A extremely simple POW concept tailored for CPU mining

therealdf (OP)

Newbie

Offline

Activity: 7
Merit: 0

A extremely simple POW concept tailored for CPU mining

March 20, 2018, 05:01:34 AM

#1

Hey guys,

Long time lurker, first time posting. Let me get right to it.

I have been going through nearly every algorithms whitepaper, or implementation and ingesting all i can, because why the hell not.

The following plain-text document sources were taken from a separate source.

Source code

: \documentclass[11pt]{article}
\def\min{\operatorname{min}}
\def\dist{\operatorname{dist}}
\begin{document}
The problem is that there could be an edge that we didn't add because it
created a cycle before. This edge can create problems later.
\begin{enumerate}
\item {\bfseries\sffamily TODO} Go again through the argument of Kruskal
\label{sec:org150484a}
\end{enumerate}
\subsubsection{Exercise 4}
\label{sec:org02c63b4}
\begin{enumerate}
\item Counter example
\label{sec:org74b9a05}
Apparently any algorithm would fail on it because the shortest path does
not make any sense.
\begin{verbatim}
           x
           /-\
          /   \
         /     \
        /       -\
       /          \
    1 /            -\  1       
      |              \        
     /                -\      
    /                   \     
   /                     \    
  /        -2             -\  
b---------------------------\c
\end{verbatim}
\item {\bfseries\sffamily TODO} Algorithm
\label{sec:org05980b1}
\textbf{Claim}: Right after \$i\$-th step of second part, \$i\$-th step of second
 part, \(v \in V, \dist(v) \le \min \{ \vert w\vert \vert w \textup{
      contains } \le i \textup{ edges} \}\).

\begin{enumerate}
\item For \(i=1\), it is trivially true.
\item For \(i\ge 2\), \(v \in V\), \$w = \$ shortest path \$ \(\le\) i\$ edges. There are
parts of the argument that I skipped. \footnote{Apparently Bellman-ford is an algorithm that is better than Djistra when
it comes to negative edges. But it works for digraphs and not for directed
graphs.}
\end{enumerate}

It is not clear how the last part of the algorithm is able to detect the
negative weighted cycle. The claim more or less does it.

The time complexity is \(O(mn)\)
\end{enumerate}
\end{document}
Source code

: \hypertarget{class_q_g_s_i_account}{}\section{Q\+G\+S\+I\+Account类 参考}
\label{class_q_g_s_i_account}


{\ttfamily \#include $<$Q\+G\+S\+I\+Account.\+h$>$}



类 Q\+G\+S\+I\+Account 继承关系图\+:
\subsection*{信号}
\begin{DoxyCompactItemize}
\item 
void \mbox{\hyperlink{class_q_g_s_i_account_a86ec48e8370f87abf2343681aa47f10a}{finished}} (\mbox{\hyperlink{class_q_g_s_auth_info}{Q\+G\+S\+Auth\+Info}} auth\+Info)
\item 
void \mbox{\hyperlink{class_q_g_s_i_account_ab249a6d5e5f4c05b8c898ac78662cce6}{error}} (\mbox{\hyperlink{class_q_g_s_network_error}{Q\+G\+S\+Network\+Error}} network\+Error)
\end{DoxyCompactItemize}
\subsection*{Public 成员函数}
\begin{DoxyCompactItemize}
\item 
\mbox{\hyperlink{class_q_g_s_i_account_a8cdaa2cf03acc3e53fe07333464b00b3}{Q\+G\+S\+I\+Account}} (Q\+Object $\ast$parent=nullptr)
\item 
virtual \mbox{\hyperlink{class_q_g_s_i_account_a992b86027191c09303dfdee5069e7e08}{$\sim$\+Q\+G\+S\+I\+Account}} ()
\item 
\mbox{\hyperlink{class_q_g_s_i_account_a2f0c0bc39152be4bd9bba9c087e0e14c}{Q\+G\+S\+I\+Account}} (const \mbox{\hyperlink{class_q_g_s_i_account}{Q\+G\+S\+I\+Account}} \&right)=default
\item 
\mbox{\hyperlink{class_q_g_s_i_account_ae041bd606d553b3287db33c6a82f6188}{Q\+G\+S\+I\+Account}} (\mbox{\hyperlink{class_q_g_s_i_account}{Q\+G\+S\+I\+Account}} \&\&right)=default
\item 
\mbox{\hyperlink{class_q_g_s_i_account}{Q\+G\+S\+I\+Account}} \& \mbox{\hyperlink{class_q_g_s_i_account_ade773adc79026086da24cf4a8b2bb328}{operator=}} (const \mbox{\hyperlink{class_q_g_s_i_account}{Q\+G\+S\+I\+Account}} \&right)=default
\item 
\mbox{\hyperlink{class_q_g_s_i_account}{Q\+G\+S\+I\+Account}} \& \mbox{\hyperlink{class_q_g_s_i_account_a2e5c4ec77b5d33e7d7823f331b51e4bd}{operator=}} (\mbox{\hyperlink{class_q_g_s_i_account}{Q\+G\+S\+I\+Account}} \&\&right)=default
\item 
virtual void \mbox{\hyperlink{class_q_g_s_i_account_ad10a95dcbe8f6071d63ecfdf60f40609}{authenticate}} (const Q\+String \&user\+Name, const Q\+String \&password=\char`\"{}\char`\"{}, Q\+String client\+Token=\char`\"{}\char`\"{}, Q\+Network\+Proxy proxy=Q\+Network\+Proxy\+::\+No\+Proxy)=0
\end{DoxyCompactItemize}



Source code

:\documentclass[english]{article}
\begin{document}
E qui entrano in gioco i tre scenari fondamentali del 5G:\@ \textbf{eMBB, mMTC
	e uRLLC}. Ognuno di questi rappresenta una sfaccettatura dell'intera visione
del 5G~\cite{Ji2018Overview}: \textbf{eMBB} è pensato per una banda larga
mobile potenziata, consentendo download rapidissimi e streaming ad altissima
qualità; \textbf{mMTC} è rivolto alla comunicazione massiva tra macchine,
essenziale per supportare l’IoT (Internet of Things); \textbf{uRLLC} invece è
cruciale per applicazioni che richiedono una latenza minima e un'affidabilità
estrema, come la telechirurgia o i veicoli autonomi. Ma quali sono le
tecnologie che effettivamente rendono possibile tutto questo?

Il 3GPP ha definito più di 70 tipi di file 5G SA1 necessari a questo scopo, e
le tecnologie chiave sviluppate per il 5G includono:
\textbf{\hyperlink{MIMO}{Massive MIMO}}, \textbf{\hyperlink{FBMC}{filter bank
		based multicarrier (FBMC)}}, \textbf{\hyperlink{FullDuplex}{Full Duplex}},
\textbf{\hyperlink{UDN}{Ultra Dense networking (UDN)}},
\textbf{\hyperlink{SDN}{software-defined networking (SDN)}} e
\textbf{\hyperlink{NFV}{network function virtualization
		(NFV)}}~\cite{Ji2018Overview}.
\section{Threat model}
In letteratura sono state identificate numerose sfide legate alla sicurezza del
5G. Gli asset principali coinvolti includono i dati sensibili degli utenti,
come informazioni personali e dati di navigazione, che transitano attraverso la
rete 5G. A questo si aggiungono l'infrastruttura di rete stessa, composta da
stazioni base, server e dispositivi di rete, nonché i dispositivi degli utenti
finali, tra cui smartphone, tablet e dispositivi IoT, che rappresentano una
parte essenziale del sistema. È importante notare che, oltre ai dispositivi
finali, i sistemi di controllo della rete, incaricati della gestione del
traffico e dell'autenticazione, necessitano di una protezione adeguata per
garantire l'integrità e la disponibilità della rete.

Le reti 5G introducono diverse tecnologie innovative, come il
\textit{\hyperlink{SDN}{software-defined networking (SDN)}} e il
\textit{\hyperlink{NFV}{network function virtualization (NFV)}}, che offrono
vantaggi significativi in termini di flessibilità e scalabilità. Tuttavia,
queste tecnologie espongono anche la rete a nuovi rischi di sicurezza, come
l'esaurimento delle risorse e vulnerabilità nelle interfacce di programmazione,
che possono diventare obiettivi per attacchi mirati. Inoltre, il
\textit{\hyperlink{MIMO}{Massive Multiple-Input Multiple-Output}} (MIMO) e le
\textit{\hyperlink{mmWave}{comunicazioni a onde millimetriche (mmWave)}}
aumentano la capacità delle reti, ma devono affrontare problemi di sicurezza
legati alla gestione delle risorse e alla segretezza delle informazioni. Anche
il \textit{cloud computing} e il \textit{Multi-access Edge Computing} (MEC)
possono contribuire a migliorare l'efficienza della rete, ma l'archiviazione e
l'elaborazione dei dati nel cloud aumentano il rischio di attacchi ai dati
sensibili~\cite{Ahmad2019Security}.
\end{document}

Now i can not only appreciate the level of hard work that went into these algorithms, and then the optimizations that happen on some after. Some of the source for some algorithms took me weeks to fully ingest and understand on a programming and mathematical level. Now the ones that always interested me the most was CryptoNight and Blake2. I quite enjoy the characteristics of how they come up with different ways to favor the CPU. However i have been experimenting with my own modified version of these algorithms and one of them is a extremely simple idea that was so easy to implement and test that it seems i have to be missing something.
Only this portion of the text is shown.